Library of Babel, a Symbiont Induction.
"The universe (which others call the Library) is composed of an indefinite and perhaps infinite number of hexagonal galleries, with vast air shafts between, surrounded by very low railings ... Also through here passes a spiral stairway, which sinks abysmally and soars upwards to remote distances."
"The Library of Babel" by Jorge Luis Borges, 1941.
The key to the Library of Babel, both in terms of the fungi-based spiral staircase installation, as well as the short story by Borges from where the title originates, is the idea of recursivity, which is the basis for understanding the ultimate source of biological, as well as creative endeavors.
In the short story, the narrator has to deal with the apparent contradiction that the universe is infinite and yet the number of books it contains is finite. In order to try to resolve this conundrum, he comes up with the idea that the Library repeats itself or is "periodic." By walking far enough in one direction, you eventually come back to the same spot you started from.
This idea of recursivity was also written about extensively in Douglas Hofstadter's Gödel, Escher, Bach: An Eternal Golden Braid, and is a great basis for understanding creation as it extends into biology. A good example of how the form of something may stay the same, while what it is made of may completely change over time, is the story of the Delphic Boat, in which the oracle at Delphi was asked if a boat that had every plank replaced was still the same boat. The oracle replied that it was, because what was most important were not the individual planks but rather the relationship between the planks. In the same way, generation upon generation of living entities may look almost identical due to the biological information they contain and that moves through them, and yet the molecular make up of these organisms is constantly transforming, growing and decaying.

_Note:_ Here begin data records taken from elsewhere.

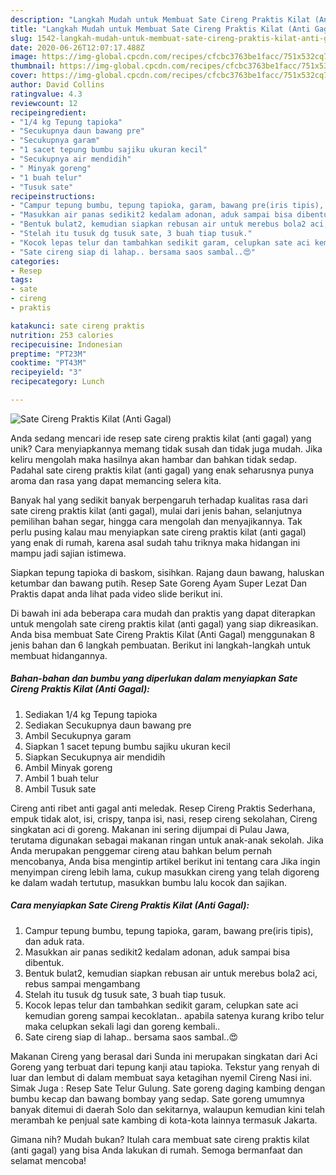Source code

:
```yaml
---
description: "Langkah Mudah untuk Membuat Sate Cireng Praktis Kilat (Anti Gagal) Anti Gagal"
title: "Langkah Mudah untuk Membuat Sate Cireng Praktis Kilat (Anti Gagal) Anti Gagal"
slug: 1542-langkah-mudah-untuk-membuat-sate-cireng-praktis-kilat-anti-gagal-anti-gagal
date: 2020-06-26T12:07:17.488Z
image: https://img-global.cpcdn.com/recipes/cfcbc3763be1facc/751x532cq70/sate-cireng-praktis-kilat-anti-gagal-foto-resep-utama.jpg
thumbnail: https://img-global.cpcdn.com/recipes/cfcbc3763be1facc/751x532cq70/sate-cireng-praktis-kilat-anti-gagal-foto-resep-utama.jpg
cover: https://img-global.cpcdn.com/recipes/cfcbc3763be1facc/751x532cq70/sate-cireng-praktis-kilat-anti-gagal-foto-resep-utama.jpg
author: David Collins
ratingvalue: 4.3
reviewcount: 12
recipeingredient:
- "1/4 kg Tepung tapioka"
- "Secukupnya daun bawang pre"
- "Secukupnya garam"
- "1 sacet tepung bumbu sajiku ukuran kecil"
- "Secukupnya air mendidih"
- " Minyak goreng"
- "1 buah telur"
- "Tusuk sate"
recipeinstructions:
- "Campur tepung bumbu, tepung tapioka, garam, bawang pre(iris tipis), dan aduk rata."
- "Masukkan air panas sedikit2 kedalam adonan, aduk sampai bisa dibentuk."
- "Bentuk bulat2, kemudian siapkan rebusan air untuk merebus bola2 aci, rebus sampai mengambang"
- "Stelah itu tusuk dg tusuk sate, 3 buah tiap tusuk."
- "Kocok lepas telur dan tambahkan sedikit garam, celupkan sate aci kemudian goreng sampai kecoklatan.. apabila satenya kurang kribo telur maka celupkan sekali lagi dan goreng kembali.."
- "Sate cireng siap di lahap.. bersama saos sambal..😍"
categories:
- Resep
tags:
- sate
- cireng
- praktis

katakunci: sate cireng praktis 
nutrition: 253 calories
recipecuisine: Indonesian
preptime: "PT23M"
cooktime: "PT43M"
recipeyield: "3"
recipecategory: Lunch

---
```



![Sate Cireng Praktis Kilat (Anti Gagal)](https://img-global.cpcdn.com/recipes/cfcbc3763be1facc/751x532cq70/sate-cireng-praktis-kilat-anti-gagal-foto-resep-utama.jpg)

Anda sedang mencari ide resep sate cireng praktis kilat (anti gagal) yang unik? Cara menyiapkannya memang tidak susah dan tidak juga mudah. Jika keliru mengolah maka hasilnya akan hambar dan bahkan tidak sedap. Padahal sate cireng praktis kilat (anti gagal) yang enak seharusnya punya aroma dan rasa yang dapat memancing selera kita.

Banyak hal yang sedikit banyak berpengaruh terhadap kualitas rasa dari sate cireng praktis kilat (anti gagal), mulai dari jenis bahan, selanjutnya pemilihan bahan segar, hingga cara mengolah dan menyajikannya. Tak perlu pusing kalau mau menyiapkan sate cireng praktis kilat (anti gagal) yang enak di rumah, karena asal sudah tahu triknya maka hidangan ini mampu jadi sajian istimewa.

Siapkan tepung tapioka di baskom, sisihkan. Rajang daun bawang, haluskan ketumbar dan bawang putih. Resep Sate Goreng Ayam Super Lezat Dan Praktis dapat anda lihat pada video slide berikut ini.


Di bawah ini ada beberapa cara mudah dan praktis yang dapat diterapkan untuk mengolah sate cireng praktis kilat (anti gagal) yang siap dikreasikan. Anda bisa membuat Sate Cireng Praktis Kilat (Anti Gagal) menggunakan 8 jenis bahan dan 6 langkah pembuatan. Berikut ini langkah-langkah untuk membuat hidangannya.

<!--inarticleads1-->

##### Bahan-bahan dan bumbu yang diperlukan dalam menyiapkan Sate Cireng Praktis Kilat (Anti Gagal):

1. Sediakan 1/4 kg Tepung tapioka
1. Sediakan Secukupnya daun bawang pre
1. Ambil Secukupnya garam
1. Siapkan 1 sacet tepung bumbu sajiku ukuran kecil
1. Siapkan Secukupnya air mendidih
1. Ambil  Minyak goreng
1. Ambil 1 buah telur
1. Ambil Tusuk sate


Cireng anti ribet anti gagal anti meledak. Resep Cireng Praktis Sederhana, empuk tidak alot, isi, crispy, tanpa isi, nasi, resep cireng sekolahan, Cireng singkatan aci di goreng. Makanan ini sering dijumpai di Pulau Jawa, terutama digunakan sebagai makanan ringan untuk anak-anak sekolah. Jika Anda merupakan penggemar cireng atau bahkan belum pernah mencobanya, Anda bisa mengintip artikel berikut ini tentang cara Jika ingin menyimpan cireng lebih lama, cukup masukkan cireng yang telah digoreng ke dalam wadah tertutup, masukkan bumbu lalu kocok dan sajikan. 

<!--inarticleads2-->

##### Cara menyiapkan Sate Cireng Praktis Kilat (Anti Gagal):

1. Campur tepung bumbu, tepung tapioka, garam, bawang pre(iris tipis), dan aduk rata.
1. Masukkan air panas sedikit2 kedalam adonan, aduk sampai bisa dibentuk.
1. Bentuk bulat2, kemudian siapkan rebusan air untuk merebus bola2 aci, rebus sampai mengambang
1. Stelah itu tusuk dg tusuk sate, 3 buah tiap tusuk.
1. Kocok lepas telur dan tambahkan sedikit garam, celupkan sate aci kemudian goreng sampai kecoklatan.. apabila satenya kurang kribo telur maka celupkan sekali lagi dan goreng kembali..
1. Sate cireng siap di lahap.. bersama saos sambal..😍


Makanan Cireng yang berasal dari Sunda ini merupakan singkatan dari Aci Goreng yang terbuat dari tepung kanji atau tapioka. Tekstur yang renyah di luar dan lembut di dalam membuat saya ketagihan nyemil Cireng Nasi ini. Simak Juga : Resep Sate Telur Gulung. Sate goreng daging kambing dengan bumbu kecap dan bawang bombay yang sedap. Sate goreng umumnya banyak ditemui di daerah Solo dan sekitarnya, walaupun kemudian kini telah merambah ke penjual sate kambing di kota-kota lainnya termasuk Jakarta. 

Gimana nih? Mudah bukan? Itulah cara membuat sate cireng praktis kilat (anti gagal) yang bisa Anda lakukan di rumah. Semoga bermanfaat dan selamat mencoba!
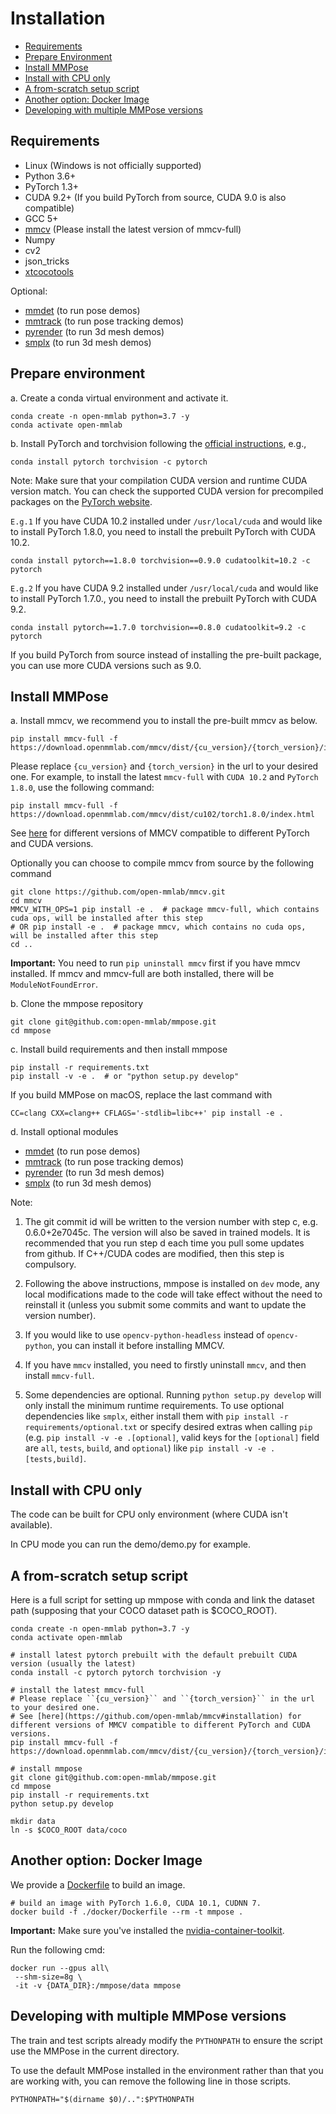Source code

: # Installation

<!-- TOC -->

- [Requirements](#requirements)
- [Prepare Environment](#prepare-environment)
- [Install MMPose](#install-mmpose)
- [Install with CPU only](#install-with-cpu-only)
- [A from-scratch setup script](#a-from-scratch-setup-script)
- [Another option: Docker Image](#another-option-docker-image)
- [Developing with multiple MMPose versions](#developing-with-multiple-mmpose-versions)

<!-- TOC -->

## Requirements

- Linux (Windows is not officially supported)
- Python 3.6+
- PyTorch 1.3+
- CUDA 9.2+ (If you build PyTorch from source, CUDA 9.0 is also compatible)
- GCC 5+
- [mmcv](https://github.com/open-mmlab/mmcv) (Please install the latest version of mmcv-full)
- Numpy
- cv2
- json_tricks
- [xtcocotools](https://github.com/jin-s13/xtcocoapi)

Optional:

- [mmdet](https://github.com/open-mmlab/mmdetection) (to run pose demos)
- [mmtrack](https://github.com/open-mmlab/mmtracking) (to run pose tracking demos)
- [pyrender](https://pyrender.readthedocs.io/en/latest/install/index.html) (to run 3d mesh demos)
- [smplx](https://github.com/vchoutas/smplx) (to run 3d mesh demos)

## Prepare environment

a. Create a conda virtual environment and activate it.

```shell
conda create -n open-mmlab python=3.7 -y
conda activate open-mmlab
```

b. Install PyTorch and torchvision following the [official instructions](https://pytorch.org/), e.g.,

```shell
conda install pytorch torchvision -c pytorch
```

Note: Make sure that your compilation CUDA version and runtime CUDA version match.
You can check the supported CUDA version for precompiled packages on the [PyTorch website](https://pytorch.org/).

`E.g.1` If you have CUDA 10.2 installed under `/usr/local/cuda` and would like to install PyTorch 1.8.0,
you need to install the prebuilt PyTorch with CUDA 10.2.

```shell
conda install pytorch==1.8.0 torchvision==0.9.0 cudatoolkit=10.2 -c pytorch
```

`E.g.2` If you have CUDA 9.2 installed under `/usr/local/cuda` and would like to install PyTorch 1.7.0.,
you need to install the prebuilt PyTorch with CUDA 9.2.

```shell
conda install pytorch==1.7.0 torchvision==0.8.0 cudatoolkit=9.2 -c pytorch
```

If you build PyTorch from source instead of installing the pre-built package, you can use more CUDA versions such as 9.0.

## Install MMPose

a. Install mmcv, we recommend you to install the pre-built mmcv as below.

```shell
pip install mmcv-full -f https://download.openmmlab.com/mmcv/dist/{cu_version}/{torch_version}/index.html
```

Please replace ``{cu_version}`` and ``{torch_version}`` in the url to your desired one. For example, to install the latest ``mmcv-full`` with ``CUDA 10.2`` and ``PyTorch 1.8.0``, use the following command:

```shell
pip install mmcv-full -f https://download.openmmlab.com/mmcv/dist/cu102/torch1.8.0/index.html
```

See [here](https://github.com/open-mmlab/mmcv#installation) for different versions of MMCV compatible to different PyTorch and CUDA versions.

Optionally you can choose to compile mmcv from source by the following command

```shell
git clone https://github.com/open-mmlab/mmcv.git
cd mmcv
MMCV_WITH_OPS=1 pip install -e .  # package mmcv-full, which contains cuda ops, will be installed after this step
# OR pip install -e .  # package mmcv, which contains no cuda ops, will be installed after this step
cd ..
```

**Important:** You need to run `pip uninstall mmcv` first if you have mmcv installed. If mmcv and mmcv-full are both installed, there will be `ModuleNotFoundError`.

b. Clone the mmpose repository

```shell
git clone git@github.com:open-mmlab/mmpose.git
cd mmpose
```

c. Install build requirements and then install mmpose

```shell
pip install -r requirements.txt
pip install -v -e .  # or "python setup.py develop"
```

If you build MMPose on macOS, replace the last command with

```shell
CC=clang CXX=clang++ CFLAGS='-stdlib=libc++' pip install -e .
```

d. Install optional modules

- [mmdet](https://github.com/open-mmlab/mmdetection) (to run pose demos)
- [mmtrack](https://github.com/open-mmlab/mmtracking) (to run pose tracking demos)
- [pyrender](https://pyrender.readthedocs.io/en/latest/install/index.html) (to run 3d mesh demos)
- [smplx](https://github.com/vchoutas/smplx) (to run 3d mesh demos)

Note:

1. The git commit id will be written to the version number with step c, e.g. 0.6.0+2e7045c. The version will also be saved in trained models.
   It is recommended that you run step d each time you pull some updates from github. If C++/CUDA codes are modified, then this step is compulsory.

1. Following the above instructions, mmpose is installed on `dev` mode, any local modifications made to the code will take effect without the need to reinstall it (unless you submit some commits and want to update the version number).

1. If you would like to use `opencv-python-headless` instead of `opencv-python`,
   you can install it before installing MMCV.

1. If you have `mmcv` installed, you need to firstly uninstall `mmcv`, and then install `mmcv-full`.

1. Some dependencies are optional. Running `python setup.py develop` will only install the minimum runtime requirements.
   To use optional dependencies like `smplx`, either install them with `pip install -r requirements/optional.txt`
   or specify desired extras when calling `pip` (e.g. `pip install -v -e .[optional]`,
   valid keys for the `[optional]` field are `all`, `tests`, `build`, and `optional`) like `pip install -v -e .[tests,build]`.

## Install with CPU only

The code can be built for CPU only environment (where CUDA isn't available).

In CPU mode you can run the demo/demo.py for example.

## A from-scratch setup script

Here is a full script for setting up mmpose with conda and link the dataset path (supposing that your COCO dataset path is $COCO_ROOT).

```shell
conda create -n open-mmlab python=3.7 -y
conda activate open-mmlab

# install latest pytorch prebuilt with the default prebuilt CUDA version (usually the latest)
conda install -c pytorch pytorch torchvision -y

# install the latest mmcv-full
# Please replace ``{cu_version}`` and ``{torch_version}`` in the url to your desired one.
# See [here](https://github.com/open-mmlab/mmcv#installation) for different versions of MMCV compatible to different PyTorch and CUDA versions.
pip install mmcv-full -f https://download.openmmlab.com/mmcv/dist/{cu_version}/{torch_version}/index.html

# install mmpose
git clone git@github.com:open-mmlab/mmpose.git
cd mmpose
pip install -r requirements.txt
python setup.py develop

mkdir data
ln -s $COCO_ROOT data/coco
```

## Another option: Docker Image

We provide a [Dockerfile](/docker/Dockerfile) to build an image.

```shell
# build an image with PyTorch 1.6.0, CUDA 10.1, CUDNN 7.
docker build -f ./docker/Dockerfile --rm -t mmpose .
```

**Important:** Make sure you've installed the [nvidia-container-toolkit](https://docs.nvidia.com/datacenter/cloud-native/container-toolkit/install-guide.html#docker).

Run the following cmd:

```shell
docker run --gpus all\
 --shm-size=8g \
 -it -v {DATA_DIR}:/mmpose/data mmpose
```

## Developing with multiple MMPose versions

The train and test scripts already modify the `PYTHONPATH` to ensure the script use the MMPose in the current directory.

To use the default MMPose installed in the environment rather than that you are working with, you can remove the following line in those scripts.

```shell
PYTHONPATH="$(dirname $0)/..":$PYTHONPATH
```

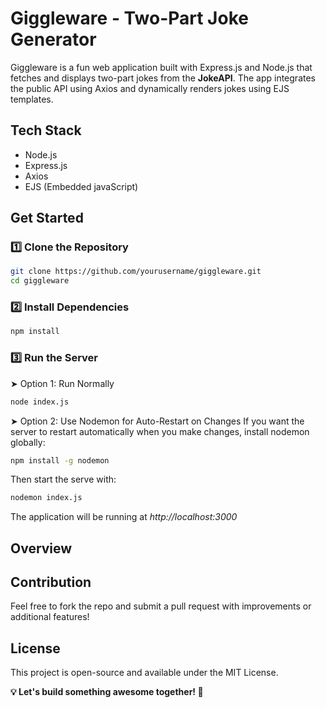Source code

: # Giggleware - Two-Part Joke Generator

 Giggleware is a fun web application built with Express.js and Node.js that fetches and displays two-part jokes from the **JokeAPI**. The app integrates the public API using Axios and dynamically renders jokes using EJS templates.

 ## Tech Stack
 - Node.js
 - Express.js
 - Axios
 - EJS (Embedded javaScript)

## Get Started
### 1️⃣ Clone the Repository
```bash
git clone https://github.com/yourusername/giggleware.git
cd giggleware
```
### 2️⃣ Install Dependencies
```bash
npm install
```
### 3️⃣ Run the Server
➤ Option 1: Run Normally
``` bash
node index.js
```
➤ Option 2: Use Nodemon for Auto-Restart on Changes
If you want the server to restart automatically when you make changes, install nodemon globally:
```bash
npm install -g nodemon
```
Then start the serve with:
```bash
nodemon index.js
```

The application will be running at *http://localhost:3000*

## Overview

## Contribution
Feel free to fork the repo and submit a pull request with improvements or additional features!

## License
This project is open-source and available under the MIT License.

**💡 Let's build something awesome together! 🚀**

This cyclicality is a message that comes through the installation and counters humanity's quest for permanence. Nature's modus operandi is cyclical and therefore one of resilience, whereas man's efforts degrade over time as was catalogued in the book, The World Without Usby Alan Weisman, in which entire neighborhoods were calculated to be completely overrun by forests within 500 years. Though, rather than an attempt at biomimicry, which is often just a pantomiming of natural systems in design approaches, the project aims for a deeper connection and therefore nurtures the sense of symbiont. In other words, the project seeks a merging dependence of intentions and approaches between visitor and spiral fungi stairway, just as fungi interact with tree species in an exchange of nutrients, as well as through the removal of waste products and their return to the soil. Symbiosis was first conceived of by the 19th Century German mycologist Heinrich Anton de Barry. In the context of fungi, the word points to relationships of mutualism, where both parties benefit; commensalism, where one benefits but the other party remains unaffected; and also parasitism, in which one party benefits at the expense of the other. Perhaps these dynamics may also be extended within the creative ecology of art, with mutualism, of course, being favored over parasitism, or equally extended, or perhaps inoculated into social models or worrying technological advances, such as in the development of AI and ethical codes (if such can exist) for genetic manipulation.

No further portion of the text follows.